By Victoria Espinoza Special to the Chronicle
Hofstra’s Masquerade performance of “The Drowsy Chaperone: A Musical Within a Comedy” written by Bob Martin and Don McKellar, with lyrics by Lisa Lambert and Greg Morrison, was an uproarious success. The show, which took place Dec. 6-8 at the Spiegel Theater, was co-directed by Chad Hellman and Jack Saleeby, with musical direction by Chad Hellman.
Man in Chair, the lead, was played by a heart-warming and charming freshman, Michael Caizzi. His character opens the play with a dialogue, which makes him appear to be the narrator – but that is a false assumption to make. Man in Chair is sharing his favorite show, “The Drowsy Chaperone” set in the lavish 1920s, with the audience. Quickly, it becomes apparent that he is not the narrator, but rather his mind is the setting in which the story takes place.
Caizzi introduced each character with vivid clarity. First to the stage was Robert Martin (Jack Saleeby) the bridegroom, who was goofy and loveable. His bride, Janet Van de Graff (Deanna Giulietti), showcased many talents throughout her performance. The Drowsy Chaperone (Anna Holmes) had the audience enamored. Holmes brought the character to life with her incredible range of facial expressions.
The plot of “The Drowsy Chaperone” was pointed out by Caizzi quite literally, which is that bad luck ensues when the bride sees the groom on their wedding day.
The ever-so-chatty Man in Chair continues to break the fourth wall throughout the show. In case the plot slips past anyone, Man in Chair pokes fun at the audience by pointing it out after it is blatantly stated.
“I hope you heard that, because that’s the plot the show,” Man in Chair enthuses in a tongue-in-cheek manner.
Before the wedding started to go awry, the show delved further into each character, but that’s not to say the characters became much deeper. Most were presented blandly, almost as flat characters. This went especially for Robert Martin. He was portrayed as a clueless, love-struck man and there the insight ends. Saleeby put on a very impressive display of his tap-dancing skills during the number, “Cold Feets.” Saleeby sang this number charmingly, just as you’d imagine any love-struck man to, along with his character’s best man George (Justin Chesney).
One of the most intricate and entertaining numbers of the show came next, called “Show Off” and centered around Giulietti’s character. Giulietti masterfully conveyed the satirical nature of the song. The humor of the song could have gotten lost in translation by a less talented performer, but Giulietti made it hugely successful. The choreography in this number was also fun to watch, and very well-executed, considering the entire ensemble of 18 cast members danced on the Spiegel Theater’s stage, a rather small venue. The piece was wonderfully choreographed by Joanna Capitelli.
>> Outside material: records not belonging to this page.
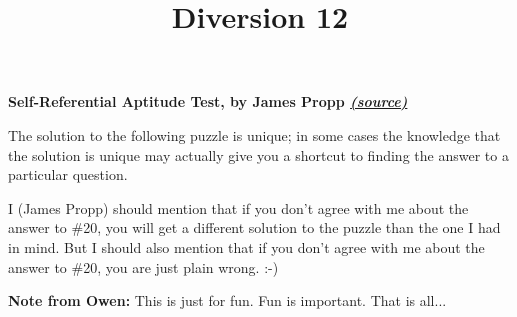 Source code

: \documentclass[twoside]{article}
\title{\sc Diversion 12}
\begin{document}
\maketitle

\begin{center}
\textbf{Self-Referential Aptitude Test, by James Propp \textit{\href{http://faculty.uml.edu/jpropp/srat-Q.txt}{(source)}}}
\end{center}

The solution to the following puzzle is unique; in some cases the
knowledge that the solution is unique may actually give you a shortcut 
to finding the answer to a particular question.

I (James Propp) should mention that if you don't agree with me about the answer to \#20, 
you will get a different solution to the puzzle than the one I had in mind.  
But I should also mention that if you don't agree with me about the answer 
to \#20, you are just plain wrong.  :-)

\textbf{Note from Owen:} This is just for fun. Fun is important. That is all...
\end{document}
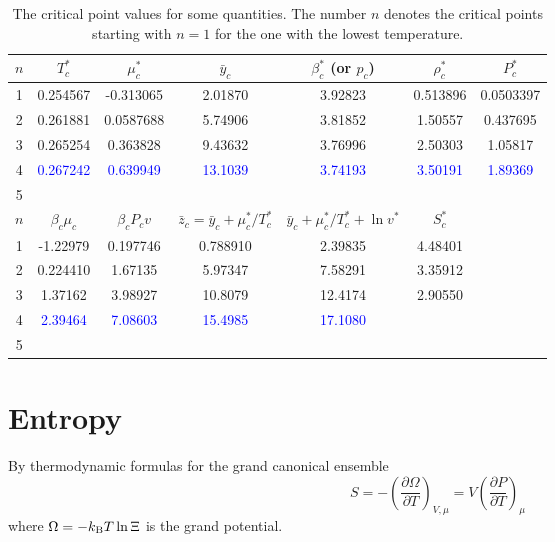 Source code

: \documentclass[12pt]{article}
\numberwithin{equation}{section}
\begin{document}
	\begin{table}[h]
		\centering
		\caption{The critical point values for some quantities. The number $n$ denotes the critical points starting with $n=1$ for the one with the lowest temperature.}
		\begin{tabular}{|c|c|c|c|c|c|c|}
			\hline
			$n$ & $T^*_c$ & $\mu^*_c$ & $\bar{y}_c$ & $\beta^*_c$ (or $p_c$) & $\rho^*_c$ & $P^*_c$ \\
			\hline
			1 & 0.254567 & -0.313065 & 2.01870 & 3.92823 & 0.513896 & 0.0503397  \\
			2 & 0.261881 & 0.0587688 & 5.74906 & 3.81852 & 1.50557 & 0.437695  \\
			3 & 0.265254 & 0.363828 & 9.43632 & 3.76996 & 2.50303 & 1.05817 \\
			4 & \textcolor{blue}{0.267242} & \textcolor{blue}{0.639949} & \textcolor{blue}{13.1039} & \textcolor{blue}{3.74193} & \textcolor{blue}{3.50191} & \textcolor{blue}{1.89369} \\
			5 & & & & & & \\
			\hline
			$n$ & $\beta_c\mu_c$ & $\beta_c P_c v$ & $\bar{z}_c=\bar{y}_c+\mu^*_c/T^*_c$ & $\bar{y}_c+\mu^*_c/T^*_c + \ln v^*$ & $S^*_c$ & \\
			\hline
			1 & -1.22979 & 0.197746 & 0.788910 & 2.39835 & 4.48401 & \\
			2 & 0.224410 & 1.67135 & 5.97347 & 7.58291 & 3.35912 & \\
			3 & 1.37162 & 3.98927 & 10.8079 & 12.4174 & 2.90550 & \\
			4 & \textcolor{blue}{2.39464}  & \textcolor{blue}{7.08603}& \textcolor{blue}{15.4985} & \textcolor{blue}{17.1080} & & \\
			5 &  & & & & & \\
			\hline
		\end{tabular}
		\label{tab:cp}
	\end{table}
	
	\pagebreak
	\section{Entropy}
	By thermodynamic formulas for the grand canonical ensemble
	\begin{equation}
		S = -\left(\frac{\partial \Omega}{\partial T}\right)_{V,\mu} = V\left(\frac{\partial P}{\partial T}\right)_{\mu}
	\end{equation}
	where $\Omega = -k_{\rm B}T \ln \Xi$ is the grand potential. 
	
\end{document}
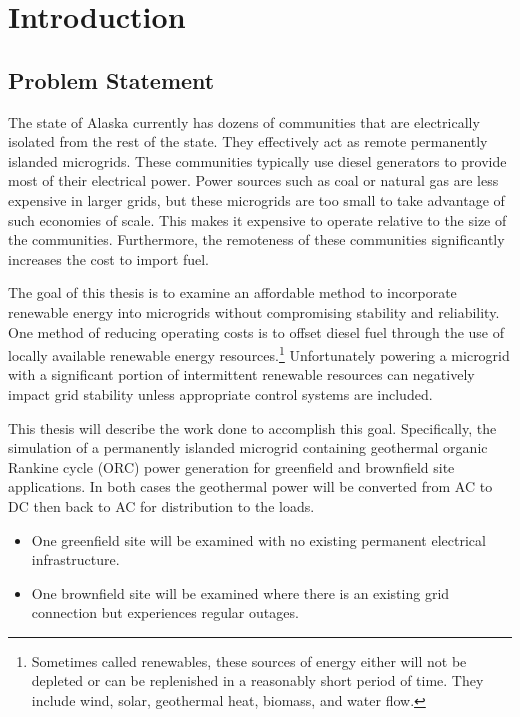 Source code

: \chapter{Introduction}
\label{ch:intro}

\section{Problem Statement}
The state of Alaska currently has dozens of communities that are electrically isolated from the rest of the state. They effectively act as remote permanently islanded microgrids. These communities typically use diesel generators to provide most of their electrical power. Power sources such as coal or natural gas are less expensive in larger grids, but these microgrids are too small to take advantage of such economies of scale. This makes it expensive to operate relative to the size of the communities. Furthermore, the remoteness of these communities significantly increases the cost to import fuel.

The goal of this thesis is to examine an affordable method to incorporate renewable energy into microgrids without compromising stability and reliability. One method of reducing operating costs is to offset diesel fuel through the use of locally available renewable energy resources.\footnote{Sometimes called renewables, these sources of energy either will not be depleted or can be replenished in a reasonably short period of time. They include wind, solar, geothermal heat, biomass, and water flow.} Unfortunately powering a microgrid with a significant portion of intermittent renewable resources can negatively impact grid stability unless appropriate control systems are included. 

This thesis will describe the work done to accomplish this goal. Specifically, the simulation of a permanently islanded microgrid containing geothermal organic Rankine cycle (ORC) power generation for greenfield and brownfield site applications. In both cases the geothermal power will be converted from AC to DC then back to AC for distribution to the loads.
\begin{itemize}
\item One greenfield site will be examined with no existing permanent electrical infrastructure.
\item One brownfield site will be examined where there is an existing grid connection but experiences regular outages.
\end{itemize}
The set design of the show was very well done, and made it easier to understand that “The Drowsy Chaperone” was going on inside Caizzi’s character’s mind. The set on stage was the Man in Chair’s apartment. Characters emerge from his refrigerator or window each time they take the stage to make it known that they are coming from his imagination. Many other clever details also reminded the audience that the show only exists on a record Man in Chair is playing for the audience. During the song “Toledo Surprise,” the record began to skip and the cast sang the same few bars over and over and danced the same few steps on repeat until Caizzi’s character realized his record was faulty.
The ensemble cast did not have a weak actor in the bunch. We were amused by gangsters disguised as pastry chefs, spouting lines like, “You biscotti be kidding me.” We watched a butler, Cameron Draper, endure countless spit takes from his soon to be wife, Gillie Houston. A producer, Andrew Salzano, was amusingly harassed by his ditzy date, Kitty, played by the energetic Alexa Arent.
Yet Caizzi, the lead, was the force to be reckoned with throughout the entire show, whether he was making the audience laugh by dancing in the background of big numbers or making the audience empathize with him when he alluded to the loneliness he lives with every day. “The Drowsy Chaperone” was a truly humorous show from start to finish.
But the magic of the show came from how much this musical meant to Man in Chair.
“It helps you escape from the dreary horrors of the real world,” Man in Chair said during a scene where he was analyzing the musical. Not only is this a poignant line from the show, but it is in essence the transcendent nature of this performance itself.